Problem:
Pulcore coredumps everytime when foreman-maintain service stop is executed and critical messages are sent to /var/log/messages.
This happens everyday when offline backup is started in our environment.
Jan 16 04:00:19 hostname systemd-coredump[297768]: Process 210742 (pulpcore-api) of user 991 dumped core. Jan 16 04:00:19 hostname systemd-coredump[297770]: Process 210746 (pulpcore-api) of user 991 dumped core. Jan 16 04:00:19 hostname systemd-coredump[297769]: Process 210722 (pulpcore-api) of user 991 dumped core. Jan 16 04:00:19 hostname systemd-coredump[297767]: Process 210770 (pulpcore-api) of user 991 dumped core. Jan 16 04:00:19 hostname systemd-coredump[297794]: Process 210720 (pulpcore-conten) of user 991 dumped core. Jan 16 04:00:19 hostname systemd-coredump[297795]: Process 210787 (pulpcore-conten) of user 991 dumped core. Jan 16 04:00:19 hostname systemd-coredump[297797]: Process 210762 (pulpcore-conten) of user 991 dumped core. Jan 16 04:00:19 hostname systemd-coredump[297815]: Process 210908 (pulpcore-conten) of user 991 dumped core.
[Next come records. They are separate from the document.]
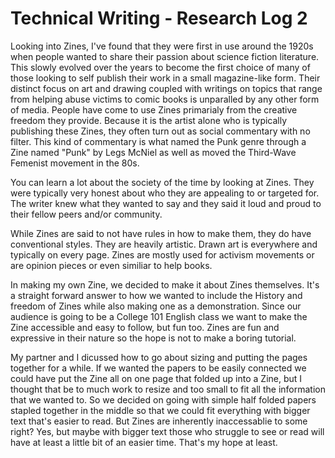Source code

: # Technical Writing - Research Log 2

Looking into Zines, I've found that they were first in use around the 1920s when people wanted to share their passion about science fiction literature. This slowly evolved over the years to become the first choice of many of those looking to self publish their work in a small magazine-like form. Their distinct focus on art and drawing coupled with writings on topics that range from helping abuse victims to comic books is unparalled by any other form of media. People have come to use Zines primarialy from the creative freedom they provide. Because it is the artist alone who is typically publishing these Zines, they often turn out as social commentary with no filter. This kind of commentary is what named the Punk genre through a Zine named "Punk" by Legs McNiel as well as moved the Third-Wave Femenist movement in the 80s. 

You can learn a lot about the society of the time by looking at Zines. They were typically very honest about who they are appealing to or targeted for. The writer knew what they wanted to say and they said it loud and proud to their fellow peers and/or community. 

While Zines are said to not have rules in how to make them, they do have conventional styles. They are heavily artistic. Drawn art is everywhere and typically on every page. Zines are mostly used for activism movements or are opinion pieces or even similiar to help books. 

In making my own Zine, we decided to make it about Zines themselves. It's a straight forward answer to how we wanted to include the History and freedom of Zines while also making one as a demonstration. Since our audience is going to be a College 101 English class we want to make the Zine accessible and easy to follow, but fun too. Zines are fun and expressive in their nature so the hope is not to make a boring tutorial. 

My partner and I dicussed how to go about sizing and putting the pages together for a while. If we wanted the papers to be easily connected we could have put the Zine all on one page that folded up into a Zine, but I thought that be to much work to resize and too small to fit all the information that we wanted to. So we decided on going with simple half folded papers stapled together in the middle so that we could fit everything with bigger text that's easier to read. But Zines are inherently inaccessablie to some right? Yes, but maybe with bigger text those who struggle to see or read will have at least a little bit of an easier time. That's my hope at least.
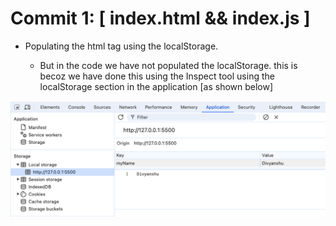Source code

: # Commit 1: [ index.html && index.js ]

- Populating the html tag <span> using the localStorage.
  - But in the code we have not populated the localStorage. this is becoz we have done this using the Inspect tool using the localStorage section in the application [as shown below]

<div style="text-align: center">
<img src="./Images/1.png" alt="Alt Text" width="600">
</div>
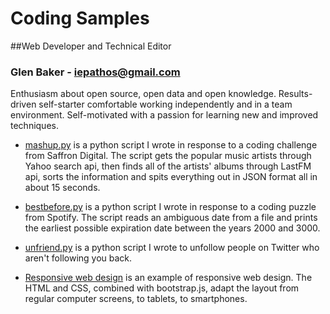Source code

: # Coding Samples
##Web Developer and Technical Editor
### Glen Baker - iepathos@gmail.com
Enthusiasm about open source, open data and open knowledge.  Results-driven self-starter comfortable working independently and in a team environment.  Self-motivated with a passion for learning new and improved techniques.

+ [mashup.py](https://github.com/iepathos/codingsamples/blob/master/mashup.py) is a python script I wrote in response to a coding challenge from Saffron Digital.  The script gets the popular music artists through Yahoo search api, then finds all of the artists' albums through LastFM api, sorts the information and spits everything out in JSON format all in about 15 seconds.

+ [bestbefore.py](https://github.com/iepathos/codingsamples/blob/master/bestbefore.py) is a python script I wrote in response to a coding puzzle from Spotify.  The script reads an ambiguous date from a file and prints the earliest possible expiration date between the years 2000 and 3000.

+ [unfriend.py](https://github.com/iepathos/twitter-scripts/blob/master/unfriend.py) is a python script I wrote to unfollow people on Twitter who aren't following you back.

+ [Responsive web design](http://www.wyomafilms.com/) is an example of responsive web design.  The HTML and CSS, combined with bootstrap.js, adapt the layout from regular computer screens, to tablets, to smartphones.
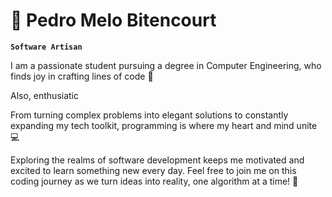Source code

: # 🙌 Pedro Melo Bitencourt

**`Software Artisan`**


I am a passionate student pursuing a degree in Computer Engineering, who finds joy in crafting lines of code 🚀

Also, enthusiatic

From turning complex problems into elegant solutions to constantly expanding my tech toolkit, programming is where my heart and mind unite 💻

Exploring the realms of software development keeps me motivated and excited to learn something new every day. Feel free to join me on this coding journey as we turn ideas into reality, one algorithm at a time! 🌟


<!--
**pedromelobitencourt/PedroMeloBitencourt** is a ✨ _special_ ✨ repository because its `README.md` (this file) appears on your GitHub profile.

Here are some ideas to get you started:

- 🔭 I’m currently working on ...
- 🌱 I’m currently learning ...
- 👯 I’m looking to collaborate on ...
- 🤔 I’m looking for help with ...
- 💬 Ask me about ...
- 📫 How to reach me: ...
- 😄 Pronouns: ...
- ⚡ Fun fact: ...
-->
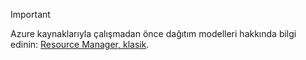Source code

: > [!IMPORTANT]
> Azure kaynaklarıyla çalışmadan önce dağıtım modelleri hakkında bilgi edinin: [Resource Manager, klasik](../articles/azure-resource-manager/resource-manager-deployment-model.md).


<!--HONumber=Nov16_HO5-->


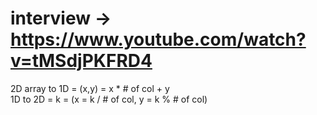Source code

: # interview -> https://www.youtube.com/watch?v=tMSdjPKFRD4
2D array to 1D = (x,y) = x * # of col + y </br>
1D to 2D = k =  (x = k / # of col, y = k % # of col)

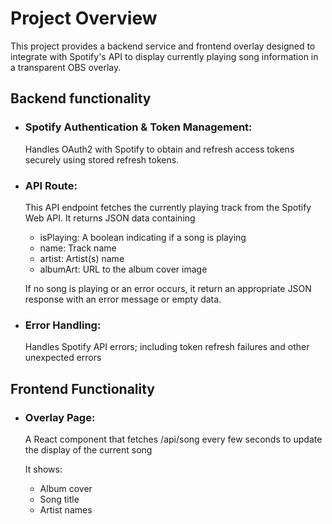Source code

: # Project Overview

This project provides a backend service and frontend overlay designed to integrate with Spotify's API to display currently playing song information in a transparent OBS overlay.

## Backend functionality

- ### Spotify Authentication & Token Management:
    Handles OAuth2 with Spotify to obtain and refresh access tokens securely using stored refresh tokens.

- ### API Route:
    This API endpoint fetches the currently playing track from the Spotify Web API. It returns JSON data containing
    - isPlaying: A boolean indicating if a song is playing
    - name: Track name
    - artist: Artist(s) name
    - albumArt: URL to the album cover image

    If no song is playing or an error occurs, it return an appropriate JSON response with an error message or empty data.

- ### Error Handling:

    Handles Spotify API errors; including token refresh failures and other unexpected errors

## Frontend Functionality

- ### Overlay Page:

    A React component that fetches /api/song every few seconds to update the display of the current song

    It shows:
    - Album cover
    - Song title
    - Artist names


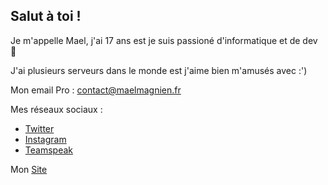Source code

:## Salut à toi !

Je m'appelle Mael, j'ai 17 ans est je suis passioné d'informatique et de dev 🤖

J'ai plusieurs serveurs dans le monde est j'aime bien m'amusés avec :')

Mon email Pro : contact@maelmagnien.fr

Mes réseaux sociaux : 

- [Twitter](https://twitter.com/maelmagnien)
- [Instagram](https://instagram.com/mael.magnien)
- [Teamspeak](ts.maelmagnien.fr)

Mon [Site](https://maelmagnien.fr)
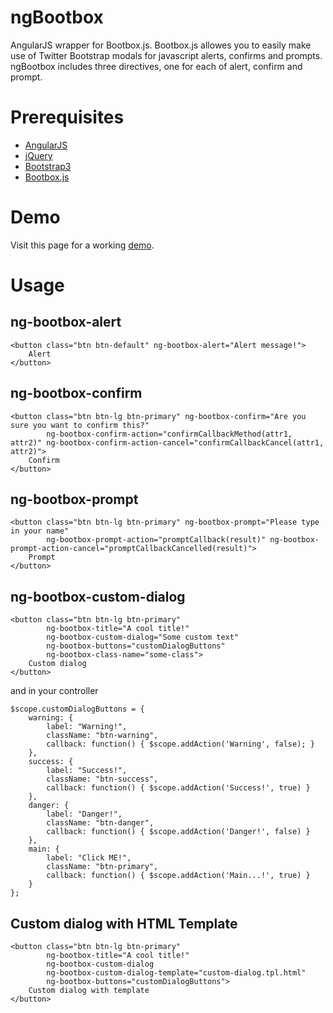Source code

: ngBootbox
=========

AngularJS wrapper for Bootbox.js. Bootbox.js allowes you to easily make use of Twitter Bootstrap modals for javascript alerts, confirms and prompts. ngBootbox includes three directives, one for each of alert, confirm and prompt.

Prerequisites
=========

* <a href="http://angularjs.org">AngularJS</a>
* <a href="http://jquery.com">jQuery</a>
* <a href="http://getbootstrap.com">Bootstrap3</a>
* <a href="http://bootboxjs.com">Bootbox.js</a>

Demo
====

Visit this page for a working [demo](http://eriktufvesson.github.io/ngbootbox/ "ngBootbox").

Usage
=========

ng-bootbox-alert
----------------

    <button class="btn btn-default" ng-bootbox-alert="Alert message!">
        Alert
    </button>

ng-bootbox-confirm
------------------

    <button class="btn btn-lg btn-primary" ng-bootbox-confirm="Are you sure you want to confirm this?"
            ng-bootbox-confirm-action="confirmCallbackMethod(attr1, attr2)" ng-bootbox-confirm-action-cancel="confirmCallbackCancel(attr1, attr2)">
        Confirm
    </button>

ng-bootbox-prompt
-----------------

    <button class="btn btn-lg btn-primary" ng-bootbox-prompt="Please type in your name"
            ng-bootbox-prompt-action="promptCallback(result)" ng-bootbox-prompt-action-cancel="promptCallbackCancelled(result)">
        Prompt
    </button>

ng-bootbox-custom-dialog
------------------------

    <button class="btn btn-lg btn-primary"
            ng-bootbox-title="A cool title!"
            ng-bootbox-custom-dialog="Some custom text"
            ng-bootbox-buttons="customDialogButtons"
            ng-bootbox-class-name="some-class">
        Custom dialog
    </button>

and in your controller

    $scope.customDialogButtons = {
        warning: {
            label: "Warning!",
            className: "btn-warning",
            callback: function() { $scope.addAction('Warning', false); }
        },
        success: {
            label: "Success!",
            className: "btn-success",
            callback: function() { $scope.addAction('Success!', true) }
        },
        danger: {
            label: "Danger!",
            className: "btn-danger",
            callback: function() { $scope.addAction('Danger!', false) }
        },
        main: {
            label: "Click ME!",
            className: "btn-primary",
            callback: function() { $scope.addAction('Main...!', true) }
        }
    };

Custom dialog with HTML Template
--------------------------------

    <button class="btn btn-lg btn-primary"
            ng-bootbox-title="A cool title!"
            ng-bootbox-custom-dialog
            ng-bootbox-custom-dialog-template="custom-dialog.tpl.html"
            ng-bootbox-buttons="customDialogButtons">
        Custom dialog with template
    </button>

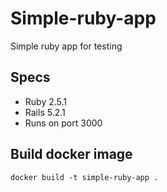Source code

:# Simple-ruby-app
Simple ruby app for testing

## Specs

- Ruby 2.5.1
- Rails 5.2.1
- Runs on port 3000

## Build docker image

`docker build -t simple-ruby-app .`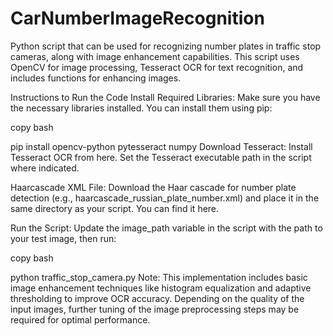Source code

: # CarNumberImageRecognition
Python script that can be used for recognizing number plates in traffic stop cameras, along with image enhancement capabilities. This script uses OpenCV for image processing, Tesseract OCR for text recognition, and includes functions for enhancing images.

Instructions to Run the Code
Install Required Libraries: Make sure you have the necessary libraries installed. You can install them using pip:

 copy
bash

pip install opencv-python pytesseract numpy
Download Tesseract: Install Tesseract OCR from here. Set the Tesseract executable path in the script where indicated.

Haarcascade XML File: Download the Haar cascade for number plate detection (e.g., haarcascade_russian_plate_number.xml) and place it in the same directory as your script. You can find it here.

Run the Script: Update the image_path variable in the script with the path to your test image, then run:

 copy
bash

python traffic_stop_camera.py
Note:
This implementation includes basic image enhancement techniques like histogram equalization and adaptive thresholding to improve OCR accuracy.
Depending on the quality of the input images, further tuning of the image preprocessing steps may be required for optimal performance.
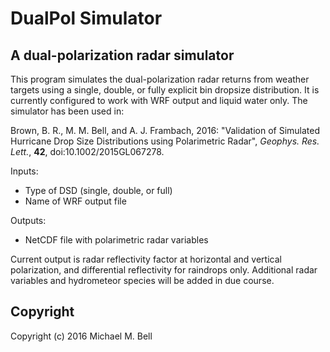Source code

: # DualPol Simulator

## A dual-polarization radar simulator

This program simulates the dual-polarization radar returns from weather targets using a single, double, or fully explicit bin dropsize distribution. It is currently configured to work with WRF output and liquid water only. The simulator has been used in:

Brown, B. R., M. M. Bell, and A. J. Frambach, 2016: "Validation of Simulated Hurricane Drop Size Distributions using Polarimetric Radar", *Geophys. Res. Lett.*, **42**, doi:10.1002/2015GL067278.

Inputs:
 + Type of DSD (single, double, or full)
 + Name of WRF output file

Outputs:
 + NetCDF file with polarimetric radar variables

Current output is radar reflectivity factor at horizontal and vertical polarization, and differential reflectivity for raindrops only. Additional radar variables and hydrometeor species will be added in due course.

## Copyright

Copyright (c) 2016 Michael M. Bell

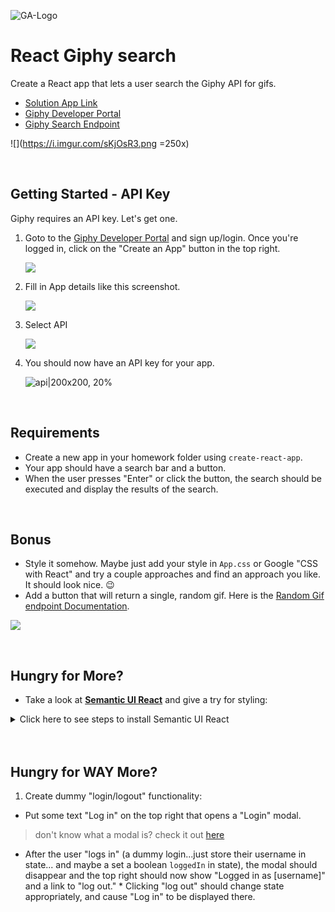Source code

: 
![GA-Logo](https://camo.githubusercontent.com/6ce15b81c1f06d716d753a61f5db22375fa684da/68747470733a2f2f67612d646173682e73332e616d617a6f6e6177732e636f6d2f70726f64756374696f6e2f6173736574732f6c6f676f2d39663838616536633963333837313639306533333238306663663535376633332e706e67)

  

# React Giphy search  

Create a React app that lets a user search the Giphy API for gifs.

- [Solution App Link](https://pages.git.generalassemb.ly/marcwright-rem/js-axios-ajax-giphy-lab/)
- [Giphy Developer Portal](https://developers.giphy.com/)
- [Giphy Search Endpoint](https://developers.giphy.com/docs/api/endpoint#search)



![](https://i.imgur.com/sKjOsR3.png =250x)


<br>

## Getting Started - API Key

Giphy requires an API key. Let's get one.

1. Goto to the [Giphy Developer Portal](https://developers.giphy.com/) and sign up/login. Once you're logged in, click on the "Create an App" button in the top right.

    ![](https://i.imgur.com/qPkOJor.png)

1. Fill in App details like this screenshot.

    ![](https://i.imgur.com/YBrbg9I.png)

1. Select API

    ![](https://i.imgur.com/DyJFgdw.png)

1. You should now have an API key for your app.

    ![api|200x200, 20%](https://i.imgur.com/n16AN89.png)


<br>

## Requirements
- Create a new app in your homework folder using `create-react-app`.
- Your app should have a search bar and a button. 
- When the user presses "Enter" or click the button, the search should be executed and display the results of the search.

<br>

## Bonus
- Style it somehow. Maybe just add your style in `App.css` or Google "CSS with React" and try a couple approaches and find an approach you like. It should look nice. :wink:
- Add a button that will return a single, random gif. Here is the [Random Gif endpoint Documentation](https://developers.giphy.com/docs/api/endpoint#random).


![](https://i.imgur.com/MThUWe8.png)
 

<br>


## Hungry for More?  

* Take a look at [**Semantic UI React**]([https://react.semantic-ui.com/](https://react.semantic-ui.com/)) and give a try for styling:

<details>

<summary>Click here to see steps to install Semantic UI React</summary>

  

1. `npm install semantic-ui-css`

2. `npm install semantic-ui-react`

3. Inside of `index.js`, above your `index.css`, `import 'semantic-ui-css/semantic.min.css';`

</details>

<br />

  
<br>

## Hungry for WAY More?

  

1. Create dummy "login/logout" functionality:

* Put some text "Log in" on the top right that opens a "Login" modal.
>don't know what a modal is? check it out [here]([https://react.semantic-ui.com/modules/modal/](https://react.semantic-ui.com/modules/modal/))

* After the user "logs in" (a dummy login...just store their username in state... and maybe a set a boolean `loggedIn` in state), the modal should disappear and the top right should now show "Logged in as [username]" and a link to "log out." * Clicking "log out" should change state appropriately, and cause "Log in" to be displayed there.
Jan 16 04:00:19 hostname systemd-coredump[297817]: Process 210896 (pulpcore-conten) of user 991 dumped core. Jan 16 04:00:19 hostname systemd-coredump[297819]: Process 210923 (pulpcore-conten) of user 991 dumped core. Jan 16 04:00:19 hostname systemd-coredump[297826]: Process 210731 (pulpcore-conten) of user 991 dumped core. Jan 16 04:00:19 hostname systemd-coredump[297833]: Process 210743 (pulpcore-conten) of user 991 dumped core. Jan 16 04:00:20 hostname systemd-coredump[297851]: Process 210696 (pulpcore-conten) of user 991 dumped core.
Expected outcome:
Foreman services will be gracefully stopped.
Foreman and Proxy versions:
foreman-3.9.1-1.el8.noarch
katello-4.11.0-1.el8.noarch
Before the core dump in your messages log, pulp is indicating that it’s unable to connect to the database. The offline backup you mentioned is likely the cause; it’s closing the db endpoints before pulp closes its connections. A workaround would be to spin down the foreman service then run the offline backup.
This is a small error on the foreman-maintain side. I’ll go ahead and submit a report for it on Monday. Thanks for letting us know.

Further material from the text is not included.